ALBERTO NOCENTINI
Cronaca

Susine e ciliegie, il dialetto è più evocativo

I due frutti si chiamano rispettivamente "sucene" e "Saregia" o "Saragione", nome quest’ultimo che ha causato più di un equivoco

di Alberto Nocentini

Osservava argutamente un poeta greco che il mese di maggio è bello da vedere perché ha tanti fiori, ma è anche triste perché non ha frutti; anche noi, usciti ormai dall’inverno non vediamo l’ora di assaporare pesche, susine e ciliegie, tutti frutti gustosi che germinano nei nostri orti. Ma non è stato sempre così; basta riflettere sui loro nomi, che accusano ancora la provenienza esotica: pesca è contrazione di pèrsica, come dicono ancora i romani, che vuol dire ‘frutto della Persia’, e susina non è altro che ‘frutto di Susa’, che della Persia è stata una delle capitali, col suffisso latino -inus che indicava la provenienza, come da Arretium si è avuto Arretinus.

Nel nostro dialetto, però, non è giunta la forma più comune colla vocale lunga e l’accento piano susìna, ma la variante più rara colla vocale breve e l’accento sdrucciolo sùsina, che ha dato sùcena secondo la fonetica dell’aretino; e sùcena è parola sicuramente più evocativa, che invita a succhiare il frutto maturo invece di addentarlo.

Vicende più complesse e travagliate ha subito la ciliegia a cominciare dal suo arrivo a Roma come portato delle guerre mitridatiche, che conobbero vittorie fulminanti, ma anche sconfitte disastrose. L’ingresso della ciliegia viene attribuito a Lucio Licinio Lucullo, che celebrò il trionfo sul re armeno Tigrane ed è divenuto proverbiale per l’opulenza e la raffinatezza dei suoi conviti, evocate ancora dall’aggettivo luculliano. Messo in ombra dagli astri di Pompeo e di Cesare, Lucullo venne presto dimenticato, ma noi gli dobbiamo eterna riconoscenza per averci fatto dono di un frutto di cui non saremo mai sazi.

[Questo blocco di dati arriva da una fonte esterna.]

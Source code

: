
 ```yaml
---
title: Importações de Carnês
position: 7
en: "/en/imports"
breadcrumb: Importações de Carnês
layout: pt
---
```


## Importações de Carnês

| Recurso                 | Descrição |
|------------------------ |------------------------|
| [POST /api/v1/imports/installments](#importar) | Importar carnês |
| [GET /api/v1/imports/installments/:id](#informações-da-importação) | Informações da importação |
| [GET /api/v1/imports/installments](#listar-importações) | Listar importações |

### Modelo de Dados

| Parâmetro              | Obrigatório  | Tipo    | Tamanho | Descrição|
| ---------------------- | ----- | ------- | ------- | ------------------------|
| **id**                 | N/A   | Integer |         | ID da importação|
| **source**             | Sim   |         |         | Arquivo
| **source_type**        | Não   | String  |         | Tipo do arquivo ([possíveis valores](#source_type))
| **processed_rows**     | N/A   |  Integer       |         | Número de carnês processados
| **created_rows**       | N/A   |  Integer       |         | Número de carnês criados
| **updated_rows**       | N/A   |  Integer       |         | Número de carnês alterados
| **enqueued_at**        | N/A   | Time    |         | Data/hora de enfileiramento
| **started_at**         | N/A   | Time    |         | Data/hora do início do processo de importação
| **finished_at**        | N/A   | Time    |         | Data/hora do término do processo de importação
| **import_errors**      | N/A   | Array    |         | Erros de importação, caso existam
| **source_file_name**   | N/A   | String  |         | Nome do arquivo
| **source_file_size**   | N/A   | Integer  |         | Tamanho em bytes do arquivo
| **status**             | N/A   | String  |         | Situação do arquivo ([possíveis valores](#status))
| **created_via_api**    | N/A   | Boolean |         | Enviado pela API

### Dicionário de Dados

Resta da stabilire se il nome della ciliegia sia quello originario del frutto importato dall’Armenia, dal Ponto o dalla stessa Persia, come i nomi della pesca e della susina, oppure sia quello di un frutto spontaneo del bacino mediterraneo, col quale la ciliegia è stata identificata. Di sicuro c’è che nel latino è giunto dal greco e che fin dall’inizio aveva due forme, cerasa, continuata dai dialetti meridionali, e ceresa, continuata dai dialetti settentrionali. La Toscana, trovandosi nel centro, continua entrambe le forme: il fiorentino, a nord, ha adottato la variante con e e presenta l’esito aberrante ciliegia, mentre il senese, a sud, ha scelto la variante con a saragia, seguito dall’aretino, dove però la a cade sotto la regola che trasforma il cane in chène e diventa sarègia. E da sarègia, sfruttando le risorse dell’armonia vocalica, derivano il diminutivo siregina, con tutte vocali strette, e l’accrescitivo saragiona, con tutte vocali larghe.

E proprio le saragione, una bella qualità di duroni, hanno dato il nome alla fiera della Madonna del Rivaio, che ricorre a Castiglion Fiorentino la terza domenica di giugno, nota come Festa delle Saragione e più ancora come Festa delle Chióchene (ma di questo nome parleremo in un’altra occasione). Il richiamo saragione! saragione! risuonava dai banchi della fiera a vantare la bontà del prodotto e invogliare i passanti; finché uno di questi, un po’ infastidito, all’ennesimo saragione! replicò: Ma chi v’ha mai dato torto!